* [Exercise]:
Return the data exactly, but only from the line containing "<img src='./images/%5BCVPR_24%5Dikun_1.png' width=400>" through its last line.

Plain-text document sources

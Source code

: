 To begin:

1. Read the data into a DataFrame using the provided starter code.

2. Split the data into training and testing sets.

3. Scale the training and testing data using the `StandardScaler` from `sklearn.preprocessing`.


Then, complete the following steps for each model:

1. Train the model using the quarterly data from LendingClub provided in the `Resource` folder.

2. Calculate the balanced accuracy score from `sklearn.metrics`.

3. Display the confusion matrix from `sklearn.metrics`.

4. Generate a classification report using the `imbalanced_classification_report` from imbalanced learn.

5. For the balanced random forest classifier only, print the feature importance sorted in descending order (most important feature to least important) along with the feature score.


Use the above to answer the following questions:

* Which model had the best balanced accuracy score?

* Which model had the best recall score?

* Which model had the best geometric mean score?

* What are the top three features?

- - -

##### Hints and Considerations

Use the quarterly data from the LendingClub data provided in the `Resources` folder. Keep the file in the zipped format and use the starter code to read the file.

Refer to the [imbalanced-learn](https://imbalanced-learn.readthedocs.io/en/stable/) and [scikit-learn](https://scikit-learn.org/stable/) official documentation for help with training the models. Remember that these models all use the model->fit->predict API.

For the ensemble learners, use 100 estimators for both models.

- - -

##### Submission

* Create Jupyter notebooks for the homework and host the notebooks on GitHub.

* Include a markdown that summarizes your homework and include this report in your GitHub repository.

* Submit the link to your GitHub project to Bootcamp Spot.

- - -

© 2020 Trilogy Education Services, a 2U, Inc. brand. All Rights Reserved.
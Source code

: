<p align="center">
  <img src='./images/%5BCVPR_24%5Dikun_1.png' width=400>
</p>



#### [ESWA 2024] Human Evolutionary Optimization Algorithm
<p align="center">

* [Expected answer]:
  <img src='./images/%5BCVPR_24%5Dikun_1.png' width=400>
</p>



#### [ESWA 2024] Human Evolutionary Optimization Algorithm
<p align="center">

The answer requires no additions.